Canada legalization chief: Let black-market MJ growers join

The chair of the Canadian government’s marijuana legalization task force believes black-market growers should be allowed to participate in the country’s new recreational cannabis industry.

Such a move could affect business opportunities. The federal government’s proposal stipulated that newer, smaller cultivators would be given an opportunity to participate in the nation’s new rec industry, although existing licensed medical marijuana producers would get first dibs on the new licenses.

Anne McLellan, chair of the Task Force on Cannabis Legalization and Regulation, said black-market growers could make a valuable contribution to the rec industry’s development.

“There’s an awful lot of expertise that’s outside the legal system right now, and you wouldn’t want to lose all that,” McLellan told the Financial Post. The task force she led made many recommendations that were incorporated into the government’s proposed Cannabis Act to legalize recreational marijuana.

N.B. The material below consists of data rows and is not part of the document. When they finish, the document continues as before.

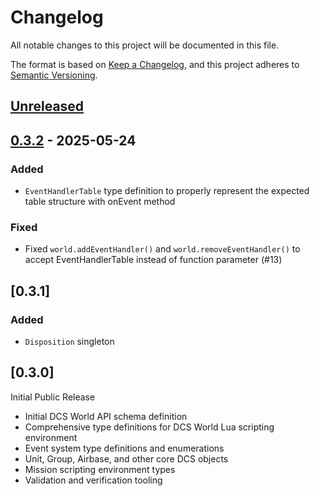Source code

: # Changelog

All notable changes to this project will be documented in this file.

The format is based on [Keep a Changelog](https://keepachangelog.com/en/1.0.0/),
and this project adheres to [Semantic Versioning](https://semver.org/spec/v2.0.0.html).

## [Unreleased]

## [0.3.2] - 2025-05-24

### Added

- `EventHandlerTable` type definition to properly represent the expected table structure with onEvent method

### Fixed
- Fixed `world.addEventHandler()` and `world.removeEventHandler()` to accept EventHandlerTable instead of function parameter (#13)

## [0.3.1]

### Added

- `Disposition` singleton

## [0.3.0]
Initial Public Release

- Initial DCS World API schema definition
- Comprehensive type definitions for DCS World Lua scripting environment
- Event system type definitions and enumerations
- Unit, Group, Airbase, and other core DCS objects
- Mission scripting environment types
- Validation and verification tooling

[unreleased]: https://github.com/YourUsername/dcs-world-schema/compare/v0.3.2...HEAD
[0.3.2]: https://github.com/YourUsername/dcs-world-schema/releases/tag/v0.3.2 
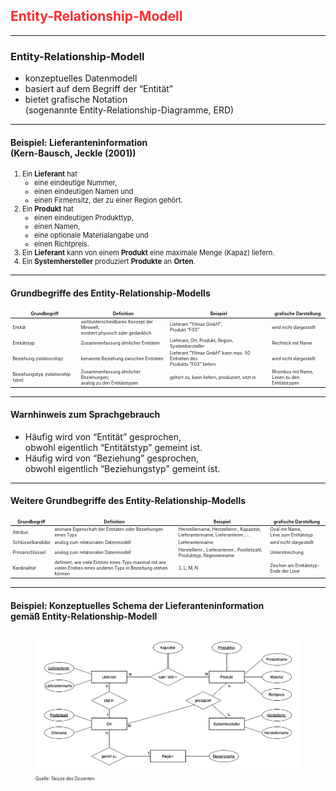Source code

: ## <em style="color: #ff2c2d; font-style: normal">Entity-Relationship-Modell</em>

---

### Entity-Relationship-Modell

- konzeptuelles Datenmodell
- basiert auf dem Begriff der <q style="font-style: normal">Entität</q>
- bietet grafische Notation<br/>(sogenannte Entity-Relationship-Diagramme, ERD)

---

#### Beispiel: Lieferanteninformation<br/>(Kern-Bausch, Jeckle (2001))

<ol style="font-size: 0.8em">
    <li>
        Ein <strong>Lieferant</strong> hat
        <ul>
            <li>eine eindeutige Nummer,</li>
            <li>einen eindeutigen Namen und</li>
            <li>einen Firmensitz, der zu einer Region gehört.</li>
        </ul>
    </li>
    <li class="fragment">
        Ein <strong>Produkt</strong> hat
        <ul>
            <li>einen eindeutigen Produkttyp,</li>
            <li>einen Namen,</li>
            <li>eine optionale Materialangabe und</li>
            <li>einen Richtpreis.</li>
        </ul>
    </li>
    <li class="fragment">
        Ein <strong>Lieferant</strong> kann von einem <strong>Produkt</strong> eine maximale Menge (Kapaz) liefern.
    </li>
    <li class="fragment">
        Ein <strong>Systemhersteller</strong> produziert <strong>Produkte</strong> an <strong>Orten</strong>.
    </li>
</ol>

---

#### Grundbegriffe des Entity-Relationship-Modells


<table style="font-size:0.5em">
    <thead>
        <tr>
            <th style="border-style: none">Grundbegriff</th>
            <th style="border-style: none">Definition</th>
            <th style="border-style: none">Beispiel</th>
            <th style="border-style: none">grafische Darstellung</th>
        </tr>
    </thead>
    <tbody>
        <tr class="fragment">
            <td style="border-style: none">Entität</td>
            <td style="border-style: none">wohlunterscheidbares Konzept der Miniwelt;<br/>existiert physisch oder gedanklich</td>
            <td class="fragment" style="border-style: none">Lieferant <q>Yilmaz GmbH</q>,<br/>Produkt <q>F03</q></td>
            <td class="fragment" style="border-style: none"><em>wird nicht dargestellt</em></td>
        </tr>
        <tr class="fragment">
            <td style="border-style: none">Entitätstyp</td>
            <td style="border-style: none">Zusammenfassung ähnlicher Entitäten</td>
            <td class="fragment" style="border-style: none">Lieferant, Ort, Produkt, Region, Systemhersteller</td>
            <td class="fragment" style="border-style: none">Rechteck mit Name</td>
        </tr>
        <tr class="fragment">
            <td style="border-style: none">Beziehung <em>(relationship)</em></td>
            <td style="border-style: none">benannte Beziehung zwischen Entitäten</td>
            <td class="fragment" style="border-style: none">Lieferant <q>Yilmaz GmbH</q> kann max. 50 Einheiten des <br/>Produkts <q>F03</q> liefern.</td>
            <td class="fragment" style="border-style: none"><em>wird nicht dargestellt</em></td>
        </tr>
        <tr class="fragment">
            <td style="border-style: none">Beziehungstyp <em>(relationship type)</em></td>
            <td style="border-style: none">Zusammenfassung ähnlicher Beziehungen;<br/>analog zu den Entitätstypen</td>
            <td class="fragment" style="border-style: none">gehört zu, kann liefern, produziert, sitzt in</td>
            <td class="fragment" style="border-style: none">Rhombus mit Name,<br/>Linien zu den Entitätstypen</td>
        </tr>
    </tbody>
</table>

---

#### Warnhinweis zum Sprachgebrauch <!-- .element style="color: #ff2c2d; font-style: normal" --> 

- Häufig wird von <q style="font-style: normal">Entität</q> gesprochen,<br/>
  obwohl eigentlich <q style="font-style: normal">Entitätstyp</q> gemeint ist.
- Häufig wird von <q style="font-style: normal">Beziehung</q> gesprochen,<br/>
  obwohl eigentlich <q style="font-style: normal">Beziehungstyp</q> gemeint ist.

---

#### Weitere Grundbegriffe des Entity-Relationship-Modells


<table style="font-size:0.5em">
    <thead>
        <tr>
            <th style="border-style: none">Grundbegriff</th>
            <th style="border-style: none">Definition</th>
            <th style="border-style: none">Beispiel</th>
            <th style="border-style: none">grafische Darstellung</th>
        </tr>
    </thead>
    <tbody>
        <tr class="fragment">
            <td style="border-style: none">Attribut</td>
            <td style="border-style: none">atomare Eigenschaft der Entitäten oder Beziehungen eines Typs</td>
            <td class="fragment" style="border-style: none">Herstellername, Herstellernr., Kapazität, Lieferantenname, Lieferantennr., …</td>
            <td class="fragment" style="border-style: none">Oval mit Name,<br/>Linie zum Entitätstyp</td>
        </tr>
        <tr class="fragment">
            <td style="border-style: none">Schlüsselkandidat</td>
            <td style="border-style: none">analog zum relationalen Datenmodell</td>
            <td class="fragment" style="border-style: none">Lieferantenname</td>
            <td class="fragment" style="border-style: none"><em>wird nicht dargestellt</em></td>
        </tr>
        <tr class="fragment">
            <td style="border-style: none">Primärschlüssel</td>
            <td style="border-style: none">analog zum relationalen Datenmodell</td>
            <td class="fragment" style="border-style: none">Herstellernr., Lieferantennr., Postleitzahl, Produkttyp, Regionenname</td>
            <td class="fragment" style="border-style: none">Unterstreichung</td>
        </tr>
        <tr class="fragment">
            <td style="border-style: none">Kardinalität</td>
            <td style="border-style: none">definiert, wie viele Entities eines Typs maximal mit wie vielen Entities eines anderen Typs in Beziehung stehen können</td>
            <td class="fragment" style="border-style: none">1, L, M, N</td>
            <td class="fragment" style="border-style: none">Zeichen am Entitätstyp-Ende der Linie</td>
        </tr>
    </tbody>
</table>

---

#### Beispiel: Konzeptuelles Schema der Lieferanteninformation<br/>gemäß Entity-Relationship-Modell

<figure>
    <img alt="Schema gemäß ER-Modell mit den Entitätstypen Lieferant, Ort, Produkt, Region und Systemhersteller"
         src="images/erm-lieferanteninformation.png"/>
    <figcaption style="font-size: 0.5em">Quelle: Skizze des Dozenten</figcaption>
</figure>
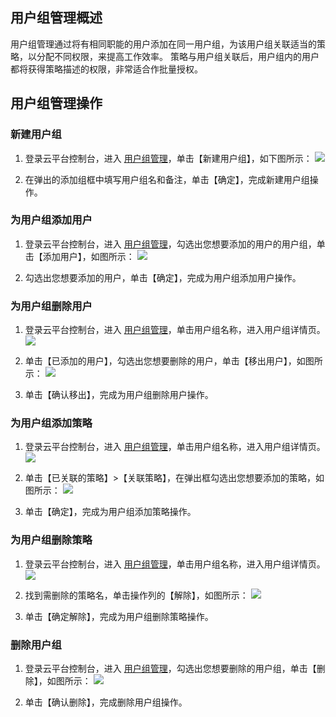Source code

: ## 用户组管理概述
用户组管理通过将有相同职能的用户添加在同一用户组，为该用户组关联适当的策略，以分配不同权限，来提高工作效率。
策略与用户组关联后，用户组内的用户都将获得策略描述的权限，非常适合作批量授权。

## 用户组管理操作
### 新建用户组

1. 登录云平台控制台，进入 [用户组管理](http://console.tce.fsphere.cn/cam/groups)，单击【新建用户组】，如下图所示：
![](http://imgcache.tce.fsphere.cn/image/mc.qcloudimg.com/static/img/f667e7a09688cf663ca3e5de04dc9e77/image.png)

2. 在弹出的添加组框中填写用户组名和备注，单击【确定】，完成新建用户组操作。

### 为用户组添加用户

1. 登录云平台控制台，进入 [用户组管理](http://console.tce.fsphere.cn/cam/groups)，勾选出您想要添加的用户的用户组，单击【添加用户】，如图所示：
![](http://imgcache.tce.fsphere.cn/image/mc.qcloudimg.com/static/img/9039a1beeb18e8772def0532d7cb0cb1/5.png)

2. 勾选出您想要添加的用户，单击【确定】，完成为用户组添加用户操作。

### 为用户组删除用户

1. 登录云平台控制台，进入 [用户组管理](http://console.tce.fsphere.cn/cam/groups)，单击用户组名称，进入用户组详情页。
![](http://imgcache.tce.fsphere.cn/image/mc.qcloudimg.com/static/img/3643952313c88a1dc0141d795070eae5/1.png)

2. 单击【已添加的用户】，勾选出您想要删除的用户，单击【移出用户】，如图所示：
![](http://imgcache.tce.fsphere.cn/image/mc.qcloudimg.com/static/img/e9c138f431e733b62456e76d8dd8c9df/4.png)

3. 单击【确认移出】，完成为用户组删除用户操作。

### 为用户组添加策略

1. 登录云平台控制台，进入 [用户组管理](http://console.tce.fsphere.cn/cam/groups)，单击用户组名称，进入用户组详情页。
![](http://imgcache.tce.fsphere.cn/image/mc.qcloudimg.com/static/img/3643952313c88a1dc0141d795070eae5/1.png)

2. 单击【已关联的策略】>【关联策略】，在弹出框勾选出您想要添加的策略，如图所示：
![](http://imgcache.tce.fsphere.cn/image/mc.qcloudimg.com/static/img/a6813f426ff62779aa0e99a35ed97c46/2.png)

3. 单击【确定】，完成为用户组添加策略操作。

### 为用户组删除策略

1. 登录云平台控制台，进入 [用户组管理](http://console.tce.fsphere.cn/cam/groups)，单击用户组名称，进入用户组详情页。
![](http://imgcache.tce.fsphere.cn/image/mc.qcloudimg.com/static/img/3643952313c88a1dc0141d795070eae5/1.png)

2. 找到需删除的策略名，单击操作列的【解除】，如图所示：
![](http://imgcache.tce.fsphere.cn/image/mc.qcloudimg.com/static/img/4b7bafbcad7f60a88f573c1147a2cd68/3.png)

3. 单击【确定解除】，完成为用户组删除策略操作。

### 删除用户组

1. 登录云平台控制台，进入 [用户组管理](http://console.tce.fsphere.cn/cam/groups)，勾选出您想要删除的用户组，单击【删除】，如图所示：
![](http://imgcache.tce.fsphere.cn/image/mc.qcloudimg.com/static/img/0a23f16358c987d4fd6cc0aa83dc1e9a/image.png)

2. 单击【确认删除】，完成删除用户组操作。



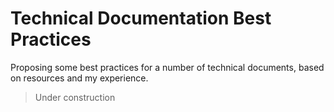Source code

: # Technical Documentation Best Practices
Proposing some best practices for a number of technical documents, based on resources and my experience. 
> Under construction 
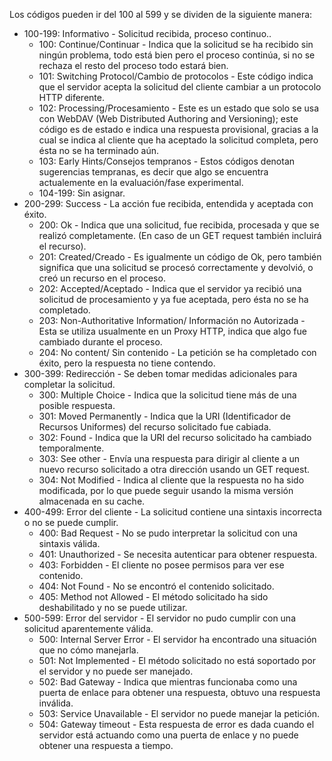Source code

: Los códigos pueden ir del 100 al 599 y se dividen de la siguiente manera:
- 100-199: Informativo - Solicitud recibida, proceso continuo..
	- 100: Continue/Continuar - Indica que la solicitud se ha recibido sin ningún problema, todo está bien pero el proceso continúa, si no se rechaza el resto del proceso todo estará bien.
	- 101: Switching Protocol/Cambio de protocolos - Este código indica que el servidor acepta la solicitud del cliente cambiar a un protocolo HTTP diferente.
	- 102: Processing/Procesamiento - Este es un estado que solo se usa con WebDAV (Web Distributed Authoring and Versioning); este código es de estado e indica una respuesta provisional, gracias a la cual se indica al cliente que ha aceptado la solicitud completa, pero ésta no se ha terminado aún.
	- 103: Early Hints/Consejos tempranos - Estos códigos denotan sugerencias tempranas, es decir que algo se encuentra actualemente en la evaluación/fase experimental.
	- 104-199: Sin asignar.
- 200-299: Success - La acción fue recibida, entendida y aceptada con éxito.
	- 200: Ok - Indica que una solicitud, fue recibida, procesada y que se realizó completamente. (En caso de un GET request también incluirá el recurso).
	- 201: Created/Creado - Es igualmente un código de Ok, pero también significa que una solicitud se procesó correctamente y devolvió, o creó un recurso en el proceso.
	- 202: Accepted/Aceptado - Indica que el servidor ya recibió una solicitud de procesamiento y ya fue aceptada, pero ésta no se ha completado.
	- 203: Non-Authoritative Information/ Información no Autorizada - Esta se utiliza usualmente en un Proxy HTTP, indica que algo fue cambiado durante el proceso.
	- 204: No content/ Sin contenido - La petición se ha completado con éxito, pero la respuesta no tiene contendo.
- 300-399: Redirección - Se deben tomar medidas adicionales para completar la solicitud.
	- 300: Multiple Choice - Indica que la solicitud tiene más de una posible respuesta.
	- 301: Moved Permanently - Indica que la URI (Identificador de Recursos Uniformes) del recurso solicitado fue cabiada.
	- 302: Found - Indica que la URI del recurso solicitado ha cambiado temporalmente.
	- 303: See other - Envía una respuesta para dirigir al cliente a un nuevo recurso solicitado a otra dirección usando un GET request.
	- 304: Not Modified - Indica al cliente que la respuesta no ha sido modificada, por lo que puede seguir usando la misma versión almacenada en su cache.
- 400-499: Error del cliente - La solicitud  contiene una sintaxis incorrecta o no se puede cumplir.
	- 400: Bad Request - No se pudo interpretar la solicitud con una sintaxis válida.
	- 401: Unauthorized - Se necesita autenticar para obtener respuesta.
	- 403: Forbidden - El cliente no posee permisos para ver ese contenido.
	- 404: Not Found - No se encontró el contenido solicitado.
	- 405: Method not Allowed - El método solicitado ha sido deshabilitado y no se puede utilizar.
- 500-599: Error del servidor - El servidor no pudo cumplir con una solicitud aparentemente válida.
	- 500: Internal Server Error - El servidor ha encontrado una situación que no cómo manejarla.
	- 501: Not Implemented - El método solicitado no está soportado por el servidor y no puede ser manejado.
	- 502: Bad Gateway - Indica que mientras funcionaba como una puerta de enlace para obtener una respuesta, obtuvo una respuesta inválida.
	- 503: Service Unavailable - El servidor no puede manejar la petición.
	- 504: Gateway timeout - Esta respuesta de error es dada cuando el servidor está actuando como una puerta de enlace y no puede obtener una respuesta a tiempo.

“There are lots of people who are producing now illegally – we talk about artisanal and craft producers – we want a diversity of producers,” added McLellan, now a senior adviser at Bennett Jones LLP.

That’s one reason the task force recommended that criminal convictions not automatically disqualify cultivators from growing in the legal market, McLellan said.

“We didn’t want all those people excluded automatically from the possibility of participating in some way,” McLellan told the Financial Post.

Under Canada’s current medical marijuana regime, people applying for jobs with the country’s licensed producers must disclose past drug convictions. Health Canada, which tightly regulates the nation’s MMJ market, takes into consideration a crime’s seriousness when deciding whether a person may pose a hazard to an employer.